6.2 Sidestep Slow Hosts

A slow host is one that requires more than a few seconds to accept delivery of a modestly sized email message. To illustrate, consider the following example produced by a verbose transaction of sending email to such a slow host:

% /usr/sbin/sendmail -v -Rslowhost.com -q 
Running /var/spool/mqueues/q.2/df/f0DHnvO02567 (sequence 1 of 1)
bob@slowhost.com... Connecting to mx.slowhost.com. via esmtp...
220 mx.slowhost.com ESMTP Sendmail 8.10.1/8.10.1; Fri, 13 Dec 2002 10:50:20 -0700 
(MST)
>>> EHLO mx.slowhost.com
250-mx.slowhost.com Hello you@yourhost.com [123.45.678.9], pleased to meet you
250-ENHANCEDSTATUSCODES
250-8BITMIME
250-SIZE
250-DSN
250-ONEX
250-ETRN
250-XUSR
250 HELP
>>> MAIL From:<you@yourhost.com> SIZE=16
...
 You wait 2 minutes for slowhost to look you up.
...

This situation can get worse, especially if the slow site runs slow antispam software, because that site can take 9 or 10 minutes to validate you. This can cause sendmail to seem to hang for 9 or 10 minutes, then suddenly to continue with:

250 2.1.0 <you@yourhost.com>... Sender ok
>>> RCPT To:<bob@slowhost.com>
250 2.1.5 <bob@slowhost.com>... Recipient ok
>>> DATA
354 Enter mail, end with "." on a line by itself
>>> .

Furthermore, some mail transfer agents (MTAs) start to place a message on disk only after all the data has been received, so writing to an NFS-mounted disk can appear to hang for several seconds:

250 2.0.0 f0DHoNh91321 Message accepted for delivery
bob@slowhost.com... Sent (f0DHoNh91321 Message accepted for delivery)
Closing connection to mx.slowhost.com.
>>> QUIT
221 2.0.0 mx.slowhost.com closing connection

With all of this to contend with, a simple email message to a slow host might not be delivered for many seconds, or even many minutes. In actual practice, 99% of all hosts are very swift to accept mail. But it takes only one message to a slow host to badly degrade your overall delivery performance.

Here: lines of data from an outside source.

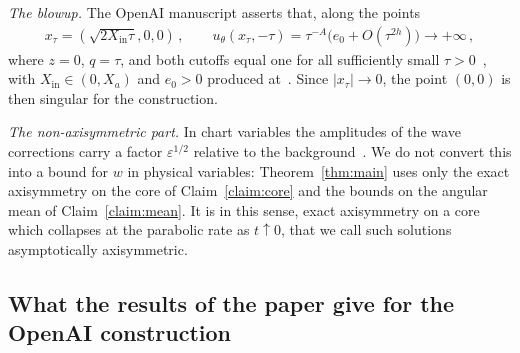 \documentclass[11pt,reqno]{amsproc}
\numberwithin{equation}{section}
\theoremstyle{remark}
\newcommand{\abs}[1]{\left|#1\right|}
\newcommand{\eps}{\varepsilon}
\begin{document}
\noindent\emph{The blowup.} The OpenAI manuscript asserts that, along the points
\begin{align}
x_\tau=(\sqrt{2X_{\mathrm{in}}\tau},0,0)
\,,\qquad
u_\theta(x_\tau,-\tau)=\tau^{-A}\bigl(e_0+O(\tau^{2h})\bigr)\longrightarrow+\infty
\,,
\label{eq:properties:blowup}
\end{align}
where $z=0$, $q=\tau$, and both cutoffs equal one for all sufficiently small $\tau>0$~\cite[equations~(10.20)--(10.21), p.~124]{OpenAIManuscript}, with $X_{\mathrm{in}}\in(0,X_a)$ and $e_0>0$ produced at~\cite[Theorem~3.1(iv) and equation~(3.6), p.~16]{OpenAIManuscript}. Since $\abs{x_\tau}\to0$, the point $(0,0)$ is then singular for the construction.

\smallskip
\noindent\emph{The non-axisymmetric part.} In chart variables the amplitudes of the wave corrections carry a factor $\eps^{1/2}$ relative to the background~\cite[equation~(9.9), p.~106, with Definition~6.5 and equation~(6.29), p.~70]{OpenAIManuscript}. We do not convert this into a bound for $w$ in physical variables: Theorem~\ref{thm:main} uses only the exact axisymmetry on the core of Claim~\ref{claim:core} and the bounds on the angular mean of Claim~\ref{claim:mean}. It is in this sense, exact axisymmetry on a core which collapses at the parabolic rate as $t\uparrow0$, that we call such solutions asymptotically axisymmetric.

\subsection{What the results of the paper give for the OpenAI construction}
\label{sec:properties:criteria}
\end{document}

As distributed, the default timeouts for sending messages are generous.^[6] So generous, in fact, that the following defaults (as found in your .cf file) will never prevent delivery to such slow hosts:

^[6] The recommended timeouts are defined in various RFCs. The sendmail program prefers the long recommended timeouts to prevent unwanted delivery failure.

% grep Timeout /etc/mail/sendmail.cf 
O ConnectionCacheTimeout=5m
#O Timeout.initial=5m
#O Timeout.connect=5m
#O Timeout.aconnect=0s
#O Timeout.iconnect=5m
#O Timeout.helo=5m
#O Timeout.mail=10m
#O Timeout.rcpt=1h
#O Timeout.datainit=5m
#O Timeout.datablock=1h
#O Timeout.datafinal=1h
#O Timeout.rset=5m
#O Timeout.quit=2m
#O Timeout.misc=2m
... etc.

The Timeout.mail=10m, for example, says that sendmail will wait up to 10 minutes for the receiving site to reply to its MAIL FROM: command. During the actual nine minutes that it took in our example, that particular queue-processing daemon did nothing else but wait for a reply. If you deliver many messages to such a slow host, you might find many queue-processing daemons blocked in parallel, waiting for replies. If you were to do a process listing, you would find many sendmail daemons in client MAIL states. For example:

% /usr/ucb/ps axw | grep sendmail | grep -v grep
 2600 ?  IW    0:00 sendmail: f0DHoNh91321 slowhost.com [123.45.67.89] client MAIL
 2608 ?  IW    0:00 sendmail: f0DIofY02647 slowhost.com [123.45.67.89] client MAIL
 2642 ?  IW    0:00 sendmail: f0DIorg02649 slowhost.com [123.45.67.89] client MAIL

Here, three queue-processing daemons wait for a reply to the MAIL FROM: command. None has gathered much time (the :00) because all are spending most of their time blocked on input.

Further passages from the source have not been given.